The development of the council is part of MEF’s drive to develop standards for SD-WAN services, alongside a wider push to drive adoption of MEF 3.0 services for cloud delivery of enterprise software-as-a-service applications.
The initial council, which was revealed as part of MEF18 in LA this week, includes members from enterprises such as Bloomberg, DHL, Intuit, Microsoft, PWC, the Royal Bank of Canada, Refinitiv, and Ubisoft.
MEF hopes the EAC will help its members explore LSO principles and open APIs for on-premises enterprise adoption, whilst also influencing vendor and service provider communities in their relationships and offerings for the enterprise market.

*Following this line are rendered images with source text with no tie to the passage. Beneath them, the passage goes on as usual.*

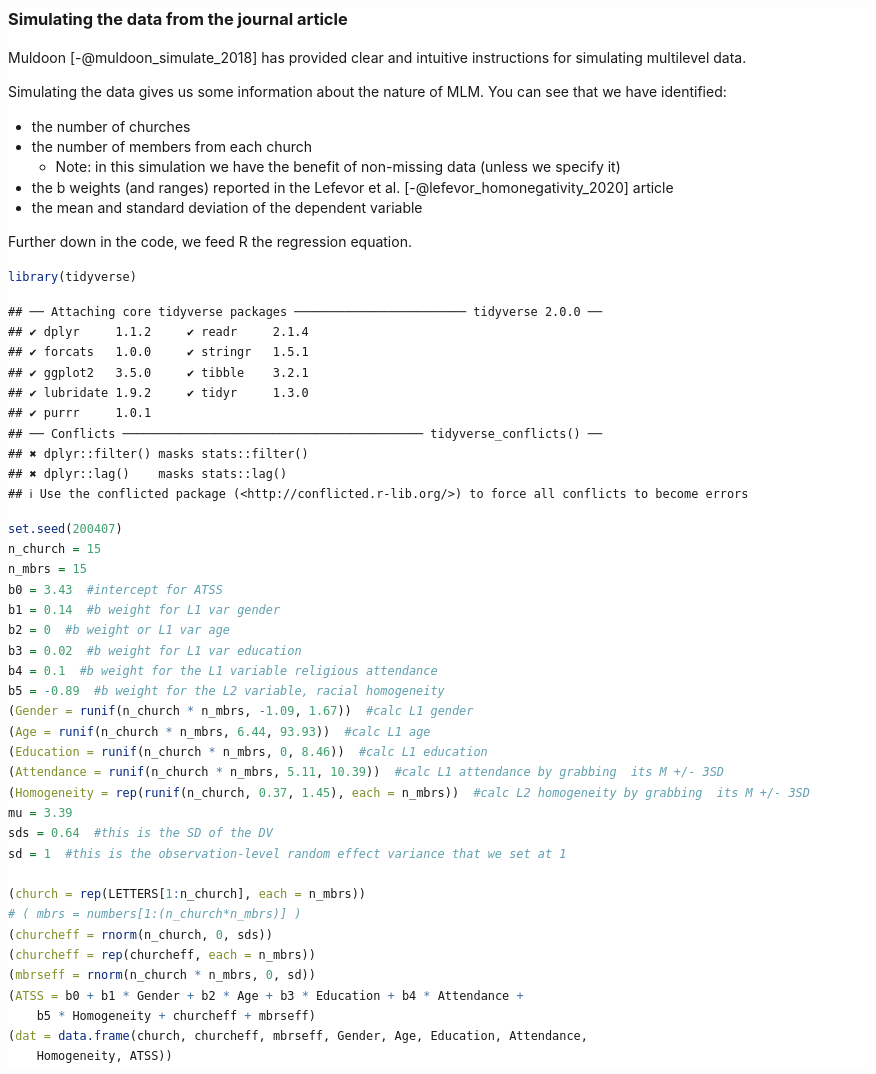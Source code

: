 ### Simulating the data from the journal article

Muldoon [-@muldoon_simulate_2018] has provided clear and intuitive instructions for simulating multilevel data. 



Simulating the data gives us some information about the nature of MLM.  You can see that we have identified:

* the number of churches
* the number of members from each church
  * Note:  in this simulation we have the benefit of non-missing data (unless we specify it)
* the b weights (and ranges) reported in the Lefevor et al. [-@lefevor_homonegativity_2020] article
* the mean and standard deviation of the dependent variable

Further down in the code, we feed R the regression equation.

```r
library(tidyverse)
```

```
## ── Attaching core tidyverse packages ──────────────────────── tidyverse 2.0.0 ──
## ✔ dplyr     1.1.2     ✔ readr     2.1.4
## ✔ forcats   1.0.0     ✔ stringr   1.5.1
## ✔ ggplot2   3.5.0     ✔ tibble    3.2.1
## ✔ lubridate 1.9.2     ✔ tidyr     1.3.0
## ✔ purrr     1.0.1     
## ── Conflicts ────────────────────────────────────────── tidyverse_conflicts() ──
## ✖ dplyr::filter() masks stats::filter()
## ✖ dplyr::lag()    masks stats::lag()
## ℹ Use the conflicted package (<http://conflicted.r-lib.org/>) to force all conflicts to become errors
```

```r
set.seed(200407)
n_church = 15
n_mbrs = 15
b0 = 3.43  #intercept for ATSS
b1 = 0.14  #b weight for L1 var gender
b2 = 0  #b weight or L1 var age
b3 = 0.02  #b weight for L1 var education
b4 = 0.1  #b weight for the L1 variable religious attendance
b5 = -0.89  #b weight for the L2 variable, racial homogeneity
(Gender = runif(n_church * n_mbrs, -1.09, 1.67))  #calc L1 gender
(Age = runif(n_church * n_mbrs, 6.44, 93.93))  #calc L1 age
(Education = runif(n_church * n_mbrs, 0, 8.46))  #calc L1 education
(Attendance = runif(n_church * n_mbrs, 5.11, 10.39))  #calc L1 attendance by grabbing  its M +/- 3SD
(Homogeneity = rep(runif(n_church, 0.37, 1.45), each = n_mbrs))  #calc L2 homogeneity by grabbing  its M +/- 3SD
mu = 3.39
sds = 0.64  #this is the SD of the DV
sd = 1  #this is the observation-level random effect variance that we set at 1

(church = rep(LETTERS[1:n_church], each = n_mbrs))
# ( mbrs = numbers[1:(n_church*n_mbrs)] )
(churcheff = rnorm(n_church, 0, sds))
(churcheff = rep(churcheff, each = n_mbrs))
(mbrseff = rnorm(n_church * n_mbrs, 0, sd))
(ATSS = b0 + b1 * Gender + b2 * Age + b3 * Education + b4 * Attendance +
    b5 * Homogeneity + churcheff + mbrseff)
(dat = data.frame(church, churcheff, mbrseff, Gender, Age, Education, Attendance,
    Homogeneity, ATSS))


```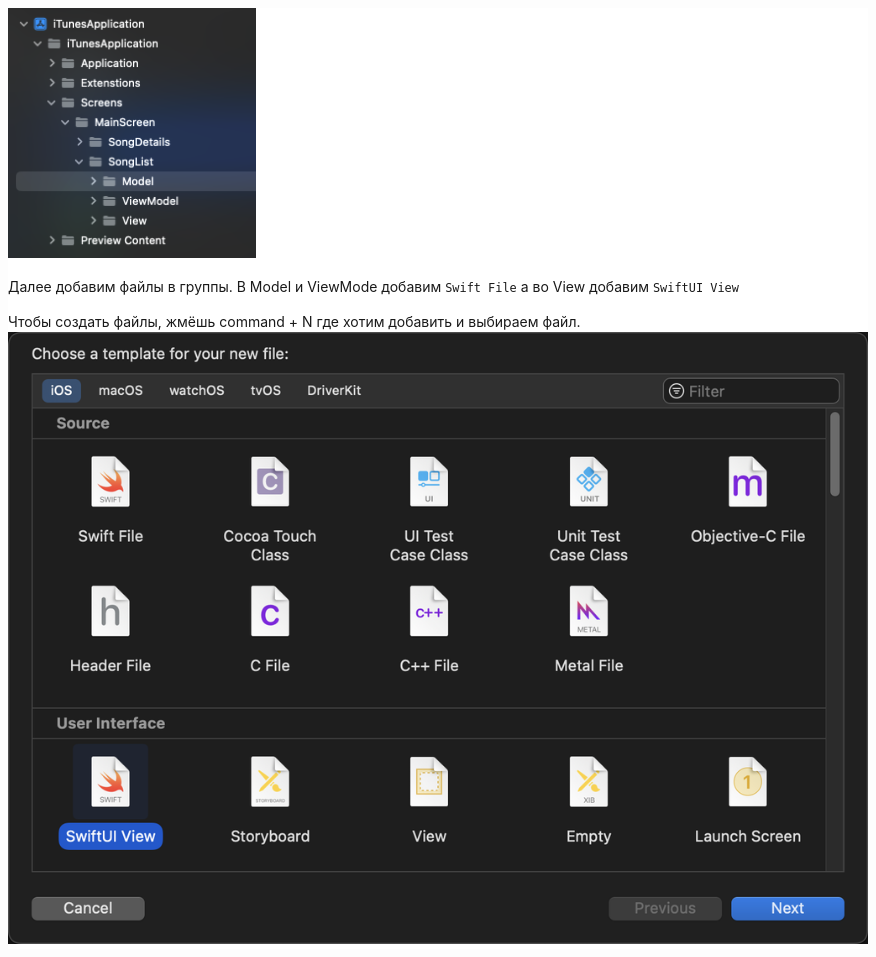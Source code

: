 <img src="Resources/image-11.png" height="250px">

Далее добавим файлы в группы. В Model и ViewMode добавим `Swift File` а во View добавим `SwiftUI View`

Чтобы создать файлы, жмёшь command + N где хотим добавить и выбираем файл.
![Alt text](Resources/image-10.png)
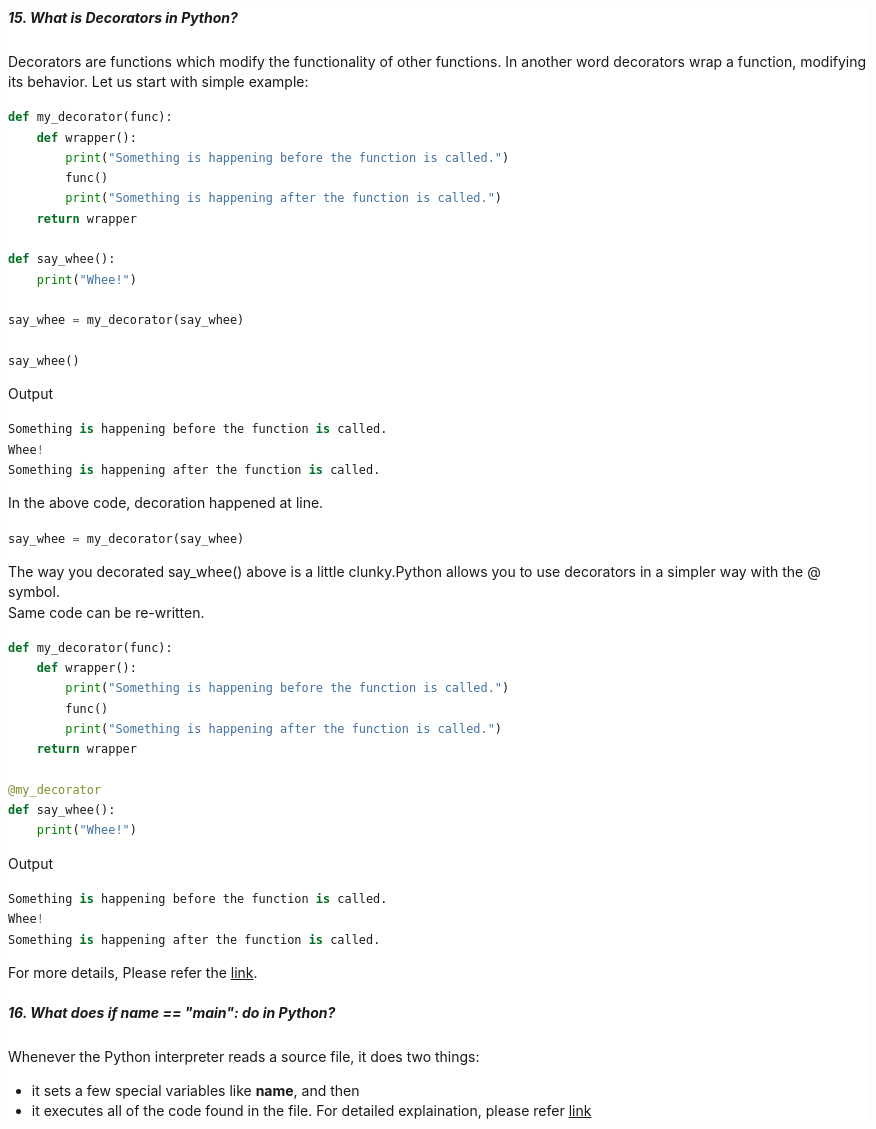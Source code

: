 ##### 15. What is Decorators in Python?
Decorators are functions which modify the functionality of other functions. In another word decorators wrap a function, modifying its behavior. Let us start with simple example:  
```python
def my_decorator(func):
    def wrapper():
        print("Something is happening before the function is called.")
        func()
        print("Something is happening after the function is called.")
    return wrapper

def say_whee():
    print("Whee!")

say_whee = my_decorator(say_whee)

say_whee()
```
Output
```python
Something is happening before the function is called.
Whee!
Something is happening after the function is called.
```
In the above code, decoration happened at line. 
```python
say_whee = my_decorator(say_whee)
```
The way you decorated say_whee() above is a little clunky.Python allows you to use decorators in a simpler way with the @ symbol.  
Same code can be re-written.
```python
def my_decorator(func):
    def wrapper():
        print("Something is happening before the function is called.")
        func()
        print("Something is happening after the function is called.")
    return wrapper

@my_decorator
def say_whee():
    print("Whee!")
```
Output
```python
Something is happening before the function is called.
Whee!
Something is happening after the function is called.
```
For more details, Please refer the [link](https://realpython.com/primer-on-python-decorators/#simple-decorators).

##### 16. What does if __name__ == "__main__": do in Python?
Whenever the Python interpreter reads a source file, it does two things:  
* it sets a few special variables like __name__, and then
* it executes all of the code found in the file.
For detailed explaination, please refer [link](https://stackoverflow.com/questions/419163/what-does-if-name-main-do/419185#419185)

MEF president Nan Chen said: “Our rapidly evolving market is being shaped by disruptive technologies like SD-WAN, SDN, NFV, and LSO, making it essential to strengthen the channels of communication among enterprises, service providers, and technology vendors in order to provide information and feedback on business requirements and use cases.
“The MEF EAC brings representatives of the very important enterprise stakeholder group into direct engagement with MEF’s community of 200+ member service providers and technology-related companies. The council will collaborate with MEF and extend our reach to incorporate this critical element of the ecosystem and establish MEF as the enterprise’s trusted advisor in digital transformation.”
Gert Vanderstraeten, a network architect with Microsoft’s IT Network Infrastructure Services division, is one of the inaugural members of the EAC. He said: “Digital transformation is happening at every layer of the network, impacting how services are created, delivered, monetized, and consumed.
“MEF is creating the framework for how automated networks will interoperate, bringing together the brightest minds from the enterprise, service provider, and vendor communities.”